◆ **Required work**
From the line containing "高性能：直接处理缓存也就是处理内存很快" onward, every line of the entries is to be set down exactly, the last line included.
###
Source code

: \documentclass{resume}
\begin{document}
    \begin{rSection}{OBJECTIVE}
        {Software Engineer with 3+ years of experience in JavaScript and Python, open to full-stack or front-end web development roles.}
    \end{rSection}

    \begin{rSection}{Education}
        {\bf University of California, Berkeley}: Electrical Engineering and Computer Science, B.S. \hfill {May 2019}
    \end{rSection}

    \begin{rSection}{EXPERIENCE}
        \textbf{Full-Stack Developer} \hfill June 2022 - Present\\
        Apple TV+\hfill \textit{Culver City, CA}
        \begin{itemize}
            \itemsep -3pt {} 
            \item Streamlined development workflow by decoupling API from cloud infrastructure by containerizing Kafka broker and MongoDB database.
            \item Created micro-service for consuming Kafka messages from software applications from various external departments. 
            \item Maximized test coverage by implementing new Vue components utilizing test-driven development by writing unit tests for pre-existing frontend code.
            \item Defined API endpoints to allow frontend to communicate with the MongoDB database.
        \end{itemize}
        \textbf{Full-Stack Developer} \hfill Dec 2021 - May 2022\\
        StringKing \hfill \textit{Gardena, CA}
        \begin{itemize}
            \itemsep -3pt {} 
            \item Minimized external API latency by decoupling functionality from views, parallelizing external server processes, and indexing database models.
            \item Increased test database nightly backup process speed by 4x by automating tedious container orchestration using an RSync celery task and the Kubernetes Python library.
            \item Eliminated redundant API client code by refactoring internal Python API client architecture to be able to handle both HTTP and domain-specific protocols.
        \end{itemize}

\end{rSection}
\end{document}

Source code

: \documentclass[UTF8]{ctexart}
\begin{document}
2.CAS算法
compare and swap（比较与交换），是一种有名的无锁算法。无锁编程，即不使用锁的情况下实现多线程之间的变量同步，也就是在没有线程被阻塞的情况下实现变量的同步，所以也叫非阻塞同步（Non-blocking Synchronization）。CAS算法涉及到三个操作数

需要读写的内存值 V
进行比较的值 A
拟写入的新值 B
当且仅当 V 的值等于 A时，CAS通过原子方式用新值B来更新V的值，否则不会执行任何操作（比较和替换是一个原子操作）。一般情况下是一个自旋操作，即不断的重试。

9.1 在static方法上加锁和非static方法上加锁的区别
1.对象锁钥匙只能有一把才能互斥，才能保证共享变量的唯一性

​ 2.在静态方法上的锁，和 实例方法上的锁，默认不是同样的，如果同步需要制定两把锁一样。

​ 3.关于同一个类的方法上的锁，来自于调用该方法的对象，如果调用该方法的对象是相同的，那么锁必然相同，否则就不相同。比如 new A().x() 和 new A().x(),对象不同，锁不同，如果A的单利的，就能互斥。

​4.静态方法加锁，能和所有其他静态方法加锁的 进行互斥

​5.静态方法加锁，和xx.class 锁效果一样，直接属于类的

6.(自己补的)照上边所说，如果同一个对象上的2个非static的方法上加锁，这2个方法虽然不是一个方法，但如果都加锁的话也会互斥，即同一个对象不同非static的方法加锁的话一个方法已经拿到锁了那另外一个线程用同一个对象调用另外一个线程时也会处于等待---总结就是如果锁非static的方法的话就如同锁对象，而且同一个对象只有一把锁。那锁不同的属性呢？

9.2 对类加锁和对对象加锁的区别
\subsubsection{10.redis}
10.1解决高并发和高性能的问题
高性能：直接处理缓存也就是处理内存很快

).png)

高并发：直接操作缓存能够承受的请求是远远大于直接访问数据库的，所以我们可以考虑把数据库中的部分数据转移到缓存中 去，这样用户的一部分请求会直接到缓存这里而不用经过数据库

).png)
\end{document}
###
◆ **Problem solution**
高性能：直接处理缓存也就是处理内存很快

).png)

高并发：直接操作缓存能够承受的请求是远远大于直接访问数据库的，所以我们可以考虑把数据库中的部分数据转移到缓存中 去，这样用户的一部分请求会直接到缓存这里而不用经过数据库

).png)
\end{document}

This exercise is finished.